ROE decomposition: ROE (1.6%) = Net Profit Margin (0.6%) × Asset Turnover (0.883x) × Financial Leverage (3.11x). The sharp YoY drop in net income versus modest revenue growth indicates the net profit margin component deteriorated the most. Business drivers likely include squeezed gross spreads in distribution/solutions, limited SG&A flexibility (SG&A at 6.5% of sales with sales up only 1.8%), and higher non-operating drag (interest expense 14.1; total non-op expenses 23.8 > non-op income 5.8). This pressure looks partly cyclical (end-demand softness, mix shifts in semiconductors/electronics) and partly financial (higher funding costs), making a full reversal unlikely without margin actions or deleveraging. Asset turnover at 0.883x reflects a working-capital-heavy model (AR 1,161 and inventories 591); without structural efficiency gains, AT is unlikely to be the near-term lever for ROE improvement. Financial leverage at 3.11x is elevated and amplifies small margin moves into large ROE swings; with interest coverage at 3.47x, incremental leverage is not a viable pathway to lift ROE. Concerning trend: operating income (-28.1% YoY) deteriorated despite revenue growth (+1.8%), implying negative operating leverage and/or SG&A growth outpacing gross profit growth.
Topline growth was modest (+1.8% YoY), suggesting stable demand or mix shifts rather than strong market expansion. Profit growth was negative across all levels (OP -28.1%, ordinary -32.8%, net -61.8%), reflecting margin compression and higher non-operating costs. Operating margin compressed to ~1.77% from ~2.50% (~73 bps), signaling weaker pricing or mix alongside limited SG&A flexibility. Non-operating drag intensified (interest expense 14.1; total non-op expenses 23.8), curbing ordinary profit to 31.1 despite positive non-op income of 5.8. EBITDA margin of 2.4% underscores thin cash earnings; any gross margin volatility can materially swing profits. Sustained revenue growth will need to be accompanied by tighter cost discipline and lower financing costs to translate into profit growth. Near-term outlook hinges on semiconductor/electronics cycle normalization, inventory management, and pass-through pricing to defend gross spreads.
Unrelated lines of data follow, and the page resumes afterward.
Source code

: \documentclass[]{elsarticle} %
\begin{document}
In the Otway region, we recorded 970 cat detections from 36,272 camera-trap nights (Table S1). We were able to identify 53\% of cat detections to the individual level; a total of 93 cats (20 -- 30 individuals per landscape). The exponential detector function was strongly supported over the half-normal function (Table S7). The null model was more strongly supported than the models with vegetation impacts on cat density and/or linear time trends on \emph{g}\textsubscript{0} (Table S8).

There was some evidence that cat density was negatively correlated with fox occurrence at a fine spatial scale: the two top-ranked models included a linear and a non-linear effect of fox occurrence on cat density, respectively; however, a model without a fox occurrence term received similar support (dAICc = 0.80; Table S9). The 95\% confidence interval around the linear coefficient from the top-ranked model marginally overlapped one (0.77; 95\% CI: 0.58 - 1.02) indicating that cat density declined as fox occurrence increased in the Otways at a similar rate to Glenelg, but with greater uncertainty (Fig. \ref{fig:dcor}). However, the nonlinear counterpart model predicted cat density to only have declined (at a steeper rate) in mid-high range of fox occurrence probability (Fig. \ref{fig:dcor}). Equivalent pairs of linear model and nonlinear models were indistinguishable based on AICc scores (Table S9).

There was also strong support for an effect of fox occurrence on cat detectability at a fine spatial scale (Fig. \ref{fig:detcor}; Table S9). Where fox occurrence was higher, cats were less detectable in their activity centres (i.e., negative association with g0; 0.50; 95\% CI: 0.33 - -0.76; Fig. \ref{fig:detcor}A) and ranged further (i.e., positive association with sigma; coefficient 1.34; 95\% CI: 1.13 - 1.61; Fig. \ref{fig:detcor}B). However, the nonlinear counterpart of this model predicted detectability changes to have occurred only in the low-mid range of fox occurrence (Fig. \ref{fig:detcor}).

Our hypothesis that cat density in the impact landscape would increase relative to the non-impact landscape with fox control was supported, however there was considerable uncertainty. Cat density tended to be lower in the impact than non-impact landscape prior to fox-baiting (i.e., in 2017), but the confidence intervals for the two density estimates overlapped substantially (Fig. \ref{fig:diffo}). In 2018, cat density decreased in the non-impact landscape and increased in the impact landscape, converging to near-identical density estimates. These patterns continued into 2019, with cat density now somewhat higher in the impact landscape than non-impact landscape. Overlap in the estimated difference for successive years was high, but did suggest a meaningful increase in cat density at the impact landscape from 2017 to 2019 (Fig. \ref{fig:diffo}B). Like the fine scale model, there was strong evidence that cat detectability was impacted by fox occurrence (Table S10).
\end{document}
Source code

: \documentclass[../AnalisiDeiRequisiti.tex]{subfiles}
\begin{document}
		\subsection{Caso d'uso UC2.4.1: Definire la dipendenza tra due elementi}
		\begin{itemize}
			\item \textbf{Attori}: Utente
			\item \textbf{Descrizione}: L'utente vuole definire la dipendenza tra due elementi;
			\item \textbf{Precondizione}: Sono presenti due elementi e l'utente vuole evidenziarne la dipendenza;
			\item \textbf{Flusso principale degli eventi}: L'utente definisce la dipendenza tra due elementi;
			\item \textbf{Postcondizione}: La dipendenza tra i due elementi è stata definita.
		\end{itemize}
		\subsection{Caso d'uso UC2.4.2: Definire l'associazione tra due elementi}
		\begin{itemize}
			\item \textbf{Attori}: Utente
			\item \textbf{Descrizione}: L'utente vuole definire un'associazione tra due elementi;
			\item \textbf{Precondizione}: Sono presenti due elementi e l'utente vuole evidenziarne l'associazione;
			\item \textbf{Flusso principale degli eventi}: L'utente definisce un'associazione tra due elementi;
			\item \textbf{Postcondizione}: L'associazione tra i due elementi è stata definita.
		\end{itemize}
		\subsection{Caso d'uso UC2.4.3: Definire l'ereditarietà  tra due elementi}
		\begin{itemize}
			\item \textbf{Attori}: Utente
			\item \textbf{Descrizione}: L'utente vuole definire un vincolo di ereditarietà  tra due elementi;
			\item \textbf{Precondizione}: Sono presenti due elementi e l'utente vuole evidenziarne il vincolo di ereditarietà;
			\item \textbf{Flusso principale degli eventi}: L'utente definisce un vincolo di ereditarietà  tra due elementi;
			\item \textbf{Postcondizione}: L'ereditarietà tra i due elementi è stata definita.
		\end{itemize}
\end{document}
Liquidity is sound: current ratio 163.5% and quick ratio 124.2% exceed healthy thresholds. No warning on current ratio (<1.0) and no acute maturity mismatch is evident, as current assets (2,457.4) comfortably exceed current liabilities (1,503.1), with cash (442.8) plus receivables (1,161.3) providing meaningful coverage of short-term loans (484.8) and accounts payable (819.1). Solvency is tighter: debt-to-equity is 2.11x (warning >2.0), and interest coverage at 3.47x is below the strong benchmark (>5x), indicating sensitivity to interest rates and earnings volatility. Long-term loans of 389.5 and noncurrent liabilities of 633.0 imply sustained leverage; deleveraging capacity depends on maintaining positive FCF. No off-balance sheet obligations were disclosed in the provided data. Equity stands at 1,013.0 (owners’ equity 866.1), but low ROE (1.6%) suggests limited capital efficiency at current earnings levels.
OCF was 98.1 versus net income of 16.8, yielding OCF/NI of 5.86x, a positive signal of cash earnings and likely working capital release. Using capex of 26.6 as a proxy for investing outflows, estimated FCF was roughly 71–72, sufficient to support modest deleveraging or dividends; however, full investing CF is unreported, so true FCF may differ. Cash conversion appears solid this quarter, but sustainability depends on maintaining disciplined inventory and receivables management; the working-capital-heavy model makes OCF volatile across cycles. No clear signs of aggressive working capital management are observable from a single period, but the scale of AR and inventories warrants monitoring for reversals in subsequent quarters. Financing CF was -87.8, suggesting net debt repayment and/or dividends, but dividend payments were unreported.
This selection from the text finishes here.